Dengan demikian, kehadiran ulama bukanlah simbol dominasi agama atas negara, melainkan bentuk pengabdian ilmu kepada masyarakat. Mereka bukan pemilik negara, tetapi penjaga agar negara tidak kehilangan arah moralnya.
Pada akhirnya, perdebatan tentang hubungan agama dan negara sering kali terjebak pada pertanyaan yang keliru. Persoalannya bukan apakah ulama boleh hadir dalam kehidupan bernegara, melainkan nilai apa yang akan membimbing negara ketika kekuasaan dijalankan. Sebab sejarah memperlihatkan bahwa kekuasaan tanpa kompas moral mudah berubah menjadi alat penindasan, sementara moral tanpa keberanian hadir di ruang publik hanya akan menjadi nasihat yang menggema di ruang-ruang tertutup.

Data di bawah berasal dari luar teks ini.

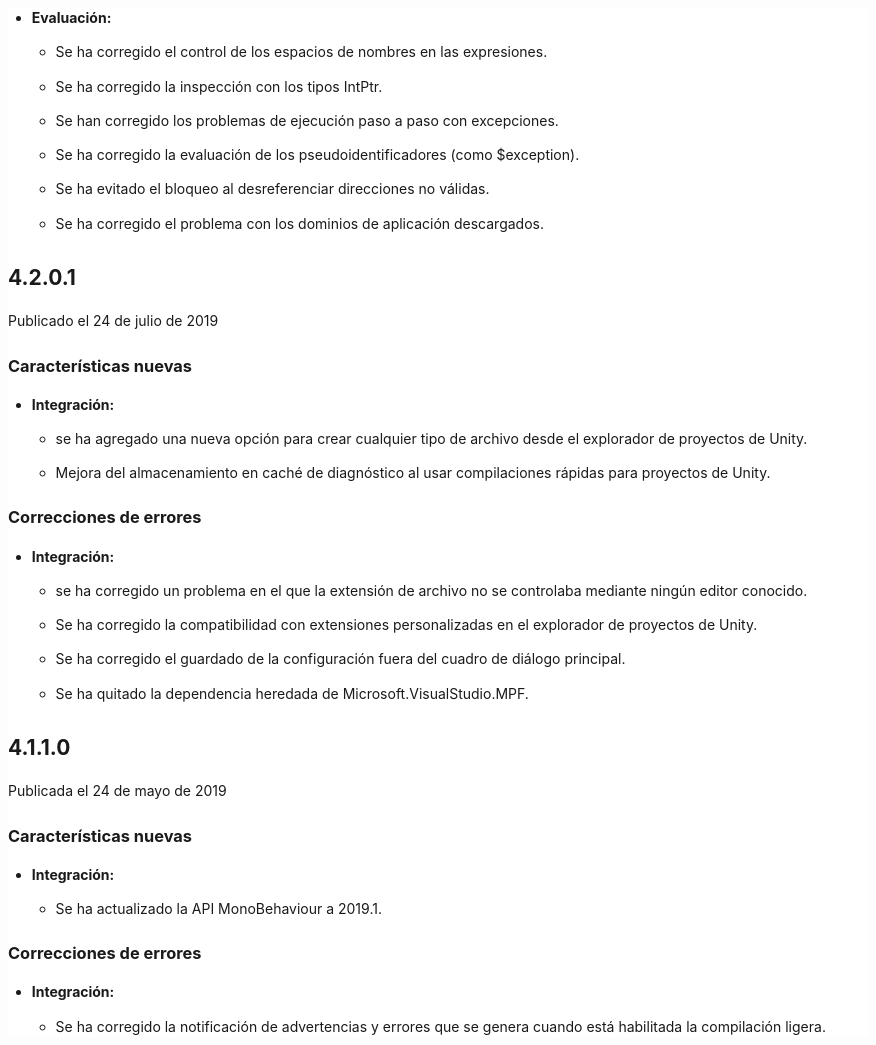 - **Evaluación:**

  - Se ha corregido el control de los espacios de nombres en las expresiones.

  - Se ha corregido la inspección con los tipos IntPtr.
  
  - Se han corregido los problemas de ejecución paso a paso con excepciones.

  - Se ha corregido la evaluación de los pseudoidentificadores (como $exception).

  - Se ha evitado el bloqueo al desreferenciar direcciones no válidas.  

  - Se ha corregido el problema con los dominios de aplicación descargados.

## <a name="4201"></a>4.2.0.1

Publicado el 24 de julio de 2019

### <a name="new-features"></a>Características nuevas

- **Integración:**

  - se ha agregado una nueva opción para crear cualquier tipo de archivo desde el explorador de proyectos de Unity.
  
  - Mejora del almacenamiento en caché de diagnóstico al usar compilaciones rápidas para proyectos de Unity.

### <a name="bug-fixes"></a>Correcciones de errores

- **Integración:**

  - se ha corregido un problema en el que la extensión de archivo no se controlaba mediante ningún editor conocido.

  - Se ha corregido la compatibilidad con extensiones personalizadas en el explorador de proyectos de Unity.

  - Se ha corregido el guardado de la configuración fuera del cuadro de diálogo principal.

  - Se ha quitado la dependencia heredada de Microsoft.VisualStudio.MPF.

## <a name="4110"></a>4.1.1.0

Publicada el 24 de mayo de 2019

### <a name="new-features"></a>Características nuevas

- **Integración:**

  - Se ha actualizado la API MonoBehaviour a 2019.1.

### <a name="bug-fixes"></a>Correcciones de errores

- **Integración:**

  - Se ha corregido la notificación de advertencias y errores que se genera cuando está habilitada la compilación ligera.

Bagi Imam Ali Khamenei, negara Islam membutuhkan ulama bukan untuk membentuk aristokrasi agama, melainkan untuk memastikan bahwa keadilan, amanah, dan nilai-nilai Ilahi tetap menjadi fondasi setiap keputusan publik. Ketika ilmu berdiri di samping kekuasaan untuk membimbing, menasihati, dan mengoreksi, maka agama tidak sedang menguasai negara. Agamalah yang sedang menjaga agar negara tetap berpihak kepada manusia dan kepada kebenaran.